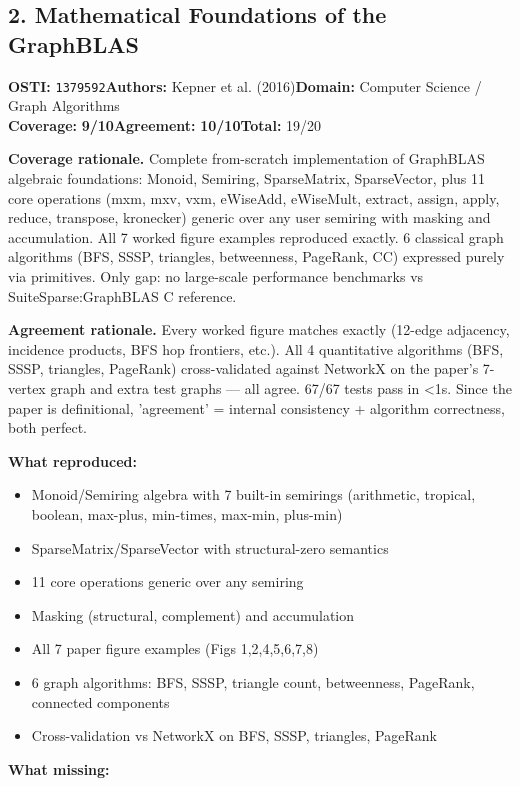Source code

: \documentclass[11pt]{article}
\newcommand{\scorebadge}[2]{\textbf{#1:} \textbf{#2/10}}
\begin{document}
\subsection{2. Mathematical Foundations of the GraphBLAS}
\textbf{OSTI:} \texttt{1379592}\quad\textbf{Authors:} Kepner et al. (2016)\quad\textbf{Domain:} Computer Science / Graph Algorithms\\
\scorebadge{Coverage}{9}\quad\scorebadge{Agreement}{10}\quad\textbf{Total:} 19/20\par\smallskip
\noindent\textbf{Coverage rationale.} Complete from-scratch implementation of GraphBLAS algebraic foundations: Monoid, Semiring, SparseMatrix, SparseVector, plus 11 core operations (mxm, mxv, vxm, eWiseAdd, eWiseMult, extract, assign, apply, reduce, transpose, kronecker) generic over any user semiring with masking and accumulation. All 7 worked figure examples reproduced exactly. 6 classical graph algorithms (BFS, SSSP, triangles, betweenness, PageRank, CC) expressed purely via primitives. Only gap: no large-scale performance benchmarks vs SuiteSparse:GraphBLAS C reference.\par
\noindent\textbf{Agreement rationale.} Every worked figure matches exactly (12-edge adjacency, incidence products, BFS hop frontiers, etc.). All 4 quantitative algorithms (BFS, SSSP, triangles, PageRank) cross-validated against NetworkX on the paper's 7-vertex graph and extra test graphs --- all agree. 67/67 tests pass in \textless{}1s. Since the paper is definitional, 'agreement' = internal consistency + algorithm correctness, both perfect.\par\smallskip
\noindent\textbf{What reproduced:}
\begin{itemize}[leftmargin=1.4em,itemsep=0.2em,topsep=0.2em]
\item Monoid/Semiring algebra with 7 built-in semirings (arithmetic, tropical, boolean, max-plus, min-times, max-min, plus-min)
\item SparseMatrix/SparseVector with structural-zero semantics
\item 11 core operations generic over any semiring
\item Masking (structural, complement) and accumulation
\item All 7 paper figure examples (Figs 1,2,4,5,6,7,8)
\item 6 graph algorithms: BFS, SSSP, triangle count, betweenness, PageRank, connected components
\item Cross-validation vs NetworkX on BFS, SSSP, triangles, PageRank
\end{itemize}\noindent\textbf{What missing:}
\end{document}

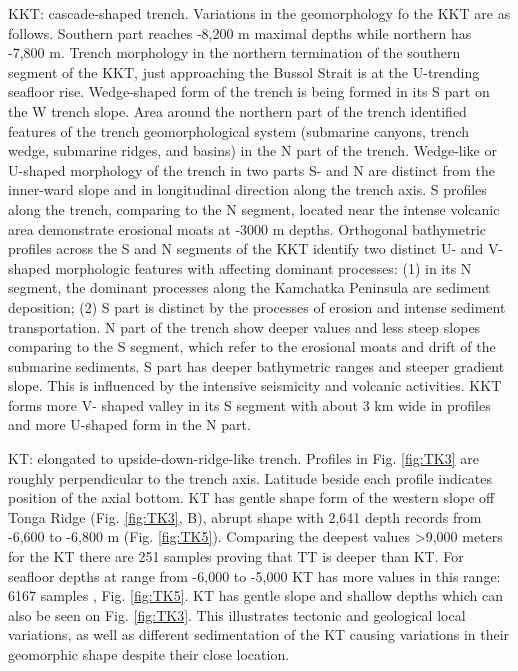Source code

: \documentclass[11pt,a4paper]{report}
\begin{document}
{\ac{KKT}: cascade-shaped trench. Variations in the geomorphology  fo the \ac{KKT} are as follows. Southern part reaches -8,200 m maximal depths while northern has -7,800 m. Trench morphology in the northern termination of the southern segment of the \ac{KKT}, just approaching the Bussol Strait is at the U-trending seafloor rise. Wedge-shaped form of the trench is being formed in its S part on the W trench slope. Area around the northern part of the trench identified features of the trench geomorphological system (submarine canyons, trench wedge, submarine ridges, and basins) in the N part of the trench. Wedge-like or U-shaped morphology of the trench in two parts S- and N are distinct from the inner-ward slope and in longitudinal direction along the trench axis. S profiles along the trench, comparing to the N segment, located near the intense volcanic area demonstrate erosional moats at -3000 m depths. Orthogonal bathymetric profiles across the S and N segments of the \ac{KKT} identify two distinct U- and V-shaped morphologic features with affecting dominant processes: (1) in its N segment, the dominant processes along the Kamchatka Peninsula are sediment deposition; (2) S part is distinct by the processes of erosion and intense sediment transportation. N part of the trench show deeper values and less steep slopes comparing to the S segment, which refer to the erosional moats and drift of the submarine sediments. S part has deeper bathymetric ranges and steeper gradient slope. This is influenced by the intensive seismicity and volcanic activities. \ac{KKT} forms more V- shaped valley in its S segment with about 3 km wide in profiles and more U-shaped form in the N part. 

\ac{KT}: elongated to upside-down-ridge-like trench. Profiles in Fig. \ref{fig:TK3} are roughly perpendicular to the trench axis. Latitude beside each profile indicates position of the axial bottom. \ac{KT} has gentle shape form of the western slope off Tonga Ridge (Fig. \ref{fig:TK3}, B), abrupt shape with 2,641 depth records from -6,600 to -6,800 m (Fig. \ref{fig:TK5}). Comparing the deepest values >9,000 meters for the \ac{KT} there are  251 samples proving that \ac{TT} is deeper than \ac{KT}. For seafloor depths at range from -6,000 to -5,000 \ac{KT} has more values in this range: 6167 samples \cite{Lemenkova201994}, Fig. \ref{fig:TK5}. \ac{KT} has gentle slope and shallow depths which can also be seen on Fig. \ref{fig:TK3}. This illustrates tectonic and geological local variations, as well as different sedimentation of the \ac{KT} causing variations in their geomorphic shape despite their close location.

}
\end{document}
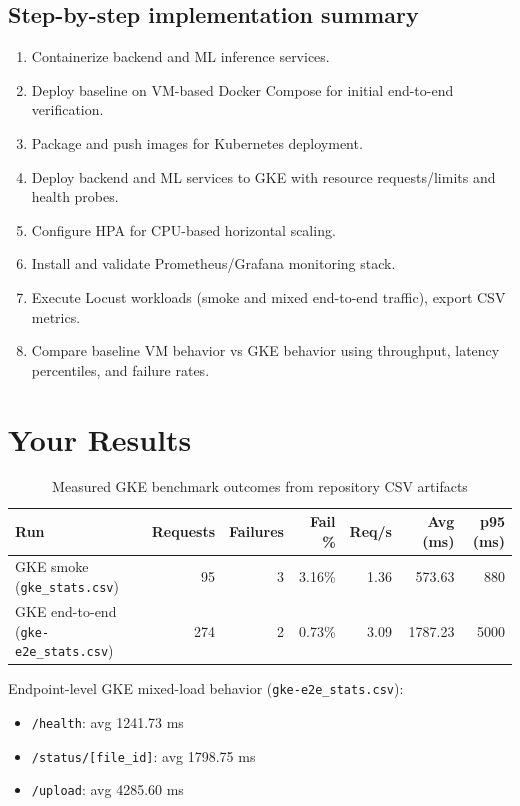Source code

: \documentclass[11pt,a4paper]{article}
\begin{document}
\subsection*{Step-by-step implementation summary}
\begin{enumerate}
    \item Containerize backend and ML inference services.
    \item Deploy baseline on VM-based Docker Compose for initial end-to-end verification.
    \item Package and push images for Kubernetes deployment.
    \item Deploy backend and ML services to GKE with resource requests/limits and health probes.
    \item Configure HPA for CPU-based horizontal scaling.
    \item Install and validate Prometheus/Grafana monitoring stack.
    \item Execute Locust workloads (smoke and mixed end-to-end traffic), export CSV metrics.
    \item Compare baseline VM behavior vs GKE behavior using throughput, latency percentiles, and failure rates.
\end{enumerate}

\section{Your Results}
\begin{table}[H]
\centering
\caption{Measured GKE benchmark outcomes from repository CSV artifacts}
\begin{tabular}{lrrrrrr}
\toprule
\textbf{Run} & \textbf{Requests} & \textbf{Failures} & \textbf{Fail \%} & \textbf{Req/s} & \textbf{Avg (ms)} & \textbf{p95 (ms)} \\
\midrule
GKE smoke (\texttt{gke\_stats.csv}) & 95 & 3 & 3.16\% & 1.36 & 573.63 & 880 \\
GKE end-to-end (\texttt{gke-e2e\_stats.csv}) & 274 & 2 & 0.73\% & 3.09 & 1787.23 & 5000 \\
\bottomrule
\end{tabular}
\end{table}

Endpoint-level GKE mixed-load behavior (\texttt{gke-e2e\_stats.csv}):
\begin{itemize}
    \item \texttt{/health}: avg 1241.73 ms
    \item \texttt{/status/[file\_id]}: avg 1798.75 ms
    \item \texttt{/upload}: avg 4285.60 ms
\end{itemize}
\end{document}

┄┄┄┄┄┄┄┄┄┄┄┄┄┄┄┄┄┄┄┄

▶ EXERCISE DETAILS:
Set down only these lines, exactly: the line containing "573.63 & 880 \\" and each line after it, through the end of the listing.

▶ YOUR RESPONSE:
GKE smoke (\texttt{gke\_stats.csv}) & 95 & 3 & 3.16\% & 1.36 & 573.63 & 880 \\
GKE end-to-end (\texttt{gke-e2e\_stats.csv}) & 274 & 2 & 0.73\% & 3.09 & 1787.23 & 5000 \\
\bottomrule
\end{tabular}
\end{table}

Endpoint-level GKE mixed-load behavior (\texttt{gke-e2e\_stats.csv}):
\begin{itemize}
    \item \texttt{/health}: avg 1241.73 ms
    \item \texttt{/status/[file\_id]}: avg 1798.75 ms
    \item \texttt{/upload}: avg 4285.60 ms
\end{itemize}
\end{document}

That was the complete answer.